━━━━━ PROVIDED INFORMATION ━━━━━

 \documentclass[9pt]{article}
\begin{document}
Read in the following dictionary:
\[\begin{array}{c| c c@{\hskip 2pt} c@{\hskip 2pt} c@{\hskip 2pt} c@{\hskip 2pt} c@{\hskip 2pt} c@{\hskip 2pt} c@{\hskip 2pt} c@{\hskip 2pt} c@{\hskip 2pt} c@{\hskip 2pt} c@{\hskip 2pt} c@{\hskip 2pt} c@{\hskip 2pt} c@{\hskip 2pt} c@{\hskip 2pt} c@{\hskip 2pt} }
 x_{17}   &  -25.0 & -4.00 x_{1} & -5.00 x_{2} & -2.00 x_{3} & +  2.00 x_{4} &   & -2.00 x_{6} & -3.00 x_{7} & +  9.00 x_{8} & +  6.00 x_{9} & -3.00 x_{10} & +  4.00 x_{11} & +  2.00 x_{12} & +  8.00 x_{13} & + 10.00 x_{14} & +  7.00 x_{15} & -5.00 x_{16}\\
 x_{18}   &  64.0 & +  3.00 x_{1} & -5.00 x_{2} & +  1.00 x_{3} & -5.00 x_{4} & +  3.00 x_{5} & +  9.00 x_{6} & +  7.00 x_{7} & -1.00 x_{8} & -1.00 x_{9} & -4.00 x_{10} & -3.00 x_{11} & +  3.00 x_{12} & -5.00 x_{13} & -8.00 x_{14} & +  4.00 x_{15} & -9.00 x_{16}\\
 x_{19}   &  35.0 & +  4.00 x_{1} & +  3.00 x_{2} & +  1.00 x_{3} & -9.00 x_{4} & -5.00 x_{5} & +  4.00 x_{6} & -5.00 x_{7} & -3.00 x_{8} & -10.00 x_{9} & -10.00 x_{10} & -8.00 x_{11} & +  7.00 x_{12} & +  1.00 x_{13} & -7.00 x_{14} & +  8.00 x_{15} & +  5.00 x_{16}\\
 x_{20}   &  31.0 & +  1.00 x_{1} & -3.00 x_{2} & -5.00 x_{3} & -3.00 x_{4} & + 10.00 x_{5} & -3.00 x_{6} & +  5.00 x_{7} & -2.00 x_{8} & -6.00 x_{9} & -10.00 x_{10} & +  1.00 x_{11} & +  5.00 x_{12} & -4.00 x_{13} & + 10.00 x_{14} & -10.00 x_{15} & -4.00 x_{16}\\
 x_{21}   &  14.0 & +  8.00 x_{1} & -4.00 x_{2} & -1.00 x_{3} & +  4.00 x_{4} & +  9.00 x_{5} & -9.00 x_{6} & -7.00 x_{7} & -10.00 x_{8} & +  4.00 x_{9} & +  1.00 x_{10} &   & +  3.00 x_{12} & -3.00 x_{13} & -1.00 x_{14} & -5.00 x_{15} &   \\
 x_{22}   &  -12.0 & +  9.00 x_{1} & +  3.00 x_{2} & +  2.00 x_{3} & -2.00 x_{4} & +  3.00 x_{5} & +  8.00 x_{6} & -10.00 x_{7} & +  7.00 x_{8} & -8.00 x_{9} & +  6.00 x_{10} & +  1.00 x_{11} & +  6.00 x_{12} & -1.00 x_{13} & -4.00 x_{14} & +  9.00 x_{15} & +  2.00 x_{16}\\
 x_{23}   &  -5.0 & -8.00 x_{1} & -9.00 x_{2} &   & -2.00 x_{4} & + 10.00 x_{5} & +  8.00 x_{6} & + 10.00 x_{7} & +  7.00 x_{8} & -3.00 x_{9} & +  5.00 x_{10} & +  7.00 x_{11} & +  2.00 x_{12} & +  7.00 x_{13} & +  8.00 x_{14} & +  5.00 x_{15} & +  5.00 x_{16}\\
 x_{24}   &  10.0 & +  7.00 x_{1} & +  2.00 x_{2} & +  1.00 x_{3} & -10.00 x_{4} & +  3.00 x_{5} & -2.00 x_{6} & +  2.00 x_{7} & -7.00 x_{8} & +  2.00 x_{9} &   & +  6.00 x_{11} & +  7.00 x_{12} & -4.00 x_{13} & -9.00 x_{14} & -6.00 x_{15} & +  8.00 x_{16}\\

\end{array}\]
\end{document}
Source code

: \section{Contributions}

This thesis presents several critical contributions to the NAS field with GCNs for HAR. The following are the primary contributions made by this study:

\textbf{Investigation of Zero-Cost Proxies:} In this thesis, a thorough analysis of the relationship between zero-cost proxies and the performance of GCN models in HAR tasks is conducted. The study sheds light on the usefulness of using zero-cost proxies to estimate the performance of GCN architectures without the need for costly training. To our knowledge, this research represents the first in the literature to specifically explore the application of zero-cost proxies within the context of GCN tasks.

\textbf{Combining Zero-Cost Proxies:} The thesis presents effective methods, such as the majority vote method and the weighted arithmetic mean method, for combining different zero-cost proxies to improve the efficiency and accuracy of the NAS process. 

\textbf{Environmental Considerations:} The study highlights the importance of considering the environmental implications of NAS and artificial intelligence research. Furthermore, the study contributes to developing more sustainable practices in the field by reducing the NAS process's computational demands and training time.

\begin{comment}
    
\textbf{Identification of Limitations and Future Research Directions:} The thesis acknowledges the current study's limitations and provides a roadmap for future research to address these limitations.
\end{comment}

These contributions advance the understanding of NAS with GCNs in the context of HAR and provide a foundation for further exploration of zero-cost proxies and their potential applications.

━━━━━

• _EXERCISE INSTRUCTIONS_: Using the data above, restate every record word for word.

• _RESPONSE TO THE TASK_:
 \documentclass[9pt]{article}
\begin{document}
Read in the following dictionary:
\[\begin{array}{c| c c@{\hskip 2pt} c@{\hskip 2pt} c@{\hskip 2pt} c@{\hskip 2pt} c@{\hskip 2pt} c@{\hskip 2pt} c@{\hskip 2pt} c@{\hskip 2pt} c@{\hskip 2pt} c@{\hskip 2pt} c@{\hskip 2pt} c@{\hskip 2pt} c@{\hskip 2pt} c@{\hskip 2pt} c@{\hskip 2pt} c@{\hskip 2pt} }
 x_{17}   &  -25.0 & -4.00 x_{1} & -5.00 x_{2} & -2.00 x_{3} & +  2.00 x_{4} &   & -2.00 x_{6} & -3.00 x_{7} & +  9.00 x_{8} & +  6.00 x_{9} & -3.00 x_{10} & +  4.00 x_{11} & +  2.00 x_{12} & +  8.00 x_{13} & + 10.00 x_{14} & +  7.00 x_{15} & -5.00 x_{16}\\
 x_{18}   &  64.0 & +  3.00 x_{1} & -5.00 x_{2} & +  1.00 x_{3} & -5.00 x_{4} & +  3.00 x_{5} & +  9.00 x_{6} & +  7.00 x_{7} & -1.00 x_{8} & -1.00 x_{9} & -4.00 x_{10} & -3.00 x_{11} & +  3.00 x_{12} & -5.00 x_{13} & -8.00 x_{14} & +  4.00 x_{15} & -9.00 x_{16}\\
 x_{19}   &  35.0 & +  4.00 x_{1} & +  3.00 x_{2} & +  1.00 x_{3} & -9.00 x_{4} & -5.00 x_{5} & +  4.00 x_{6} & -5.00 x_{7} & -3.00 x_{8} & -10.00 x_{9} & -10.00 x_{10} & -8.00 x_{11} & +  7.00 x_{12} & +  1.00 x_{13} & -7.00 x_{14} & +  8.00 x_{15} & +  5.00 x_{16}\\
 x_{20}   &  31.0 & +  1.00 x_{1} & -3.00 x_{2} & -5.00 x_{3} & -3.00 x_{4} & + 10.00 x_{5} & -3.00 x_{6} & +  5.00 x_{7} & -2.00 x_{8} & -6.00 x_{9} & -10.00 x_{10} & +  1.00 x_{11} & +  5.00 x_{12} & -4.00 x_{13} & + 10.00 x_{14} & -10.00 x_{15} & -4.00 x_{16}\\
 x_{21}   &  14.0 & +  8.00 x_{1} & -4.00 x_{2} & -1.00 x_{3} & +  4.00 x_{4} & +  9.00 x_{5} & -9.00 x_{6} & -7.00 x_{7} & -10.00 x_{8} & +  4.00 x_{9} & +  1.00 x_{10} &   & +  3.00 x_{12} & -3.00 x_{13} & -1.00 x_{14} & -5.00 x_{15} &   \\
 x_{22}   &  -12.0 & +  9.00 x_{1} & +  3.00 x_{2} & +  2.00 x_{3} & -2.00 x_{4} & +  3.00 x_{5} & +  8.00 x_{6} & -10.00 x_{7} & +  7.00 x_{8} & -8.00 x_{9} & +  6.00 x_{10} & +  1.00 x_{11} & +  6.00 x_{12} & -1.00 x_{13} & -4.00 x_{14} & +  9.00 x_{15} & +  2.00 x_{16}\\
 x_{23}   &  -5.0 & -8.00 x_{1} & -9.00 x_{2} &   & -2.00 x_{4} & + 10.00 x_{5} & +  8.00 x_{6} & + 10.00 x_{7} & +  7.00 x_{8} & -3.00 x_{9} & +  5.00 x_{10} & +  7.00 x_{11} & +  2.00 x_{12} & +  7.00 x_{13} & +  8.00 x_{14} & +  5.00 x_{15} & +  5.00 x_{16}\\
 x_{24}   &  10.0 & +  7.00 x_{1} & +  2.00 x_{2} & +  1.00 x_{3} & -10.00 x_{4} & +  3.00 x_{5} & -2.00 x_{6} & +  2.00 x_{7} & -7.00 x_{8} & +  2.00 x_{9} &   & +  6.00 x_{11} & +  7.00 x_{12} & -4.00 x_{13} & -9.00 x_{14} & -6.00 x_{15} & +  8.00 x_{16}\\

\end{array}\]
\end{document}
Source code

: \section{Contributions}

This thesis presents several critical contributions to the NAS field with GCNs for HAR. The following are the primary contributions made by this study:

\textbf{Investigation of Zero-Cost Proxies:} In this thesis, a thorough analysis of the relationship between zero-cost proxies and the performance of GCN models in HAR tasks is conducted. The study sheds light on the usefulness of using zero-cost proxies to estimate the performance of GCN architectures without the need for costly training. To our knowledge, this research represents the first in the literature to specifically explore the application of zero-cost proxies within the context of GCN tasks.

\textbf{Combining Zero-Cost Proxies:} The thesis presents effective methods, such as the majority vote method and the weighted arithmetic mean method, for combining different zero-cost proxies to improve the efficiency and accuracy of the NAS process. 

\textbf{Environmental Considerations:} The study highlights the importance of considering the environmental implications of NAS and artificial intelligence research. Furthermore, the study contributes to developing more sustainable practices in the field by reducing the NAS process's computational demands and training time.

\begin{comment}
    
\textbf{Identification of Limitations and Future Research Directions:} The thesis acknowledges the current study's limitations and provides a roadmap for future research to address these limitations.
\end{comment}

These contributions advance the understanding of NAS with GCNs in the context of HAR and provide a foundation for further exploration of zero-cost proxies and their potential applications.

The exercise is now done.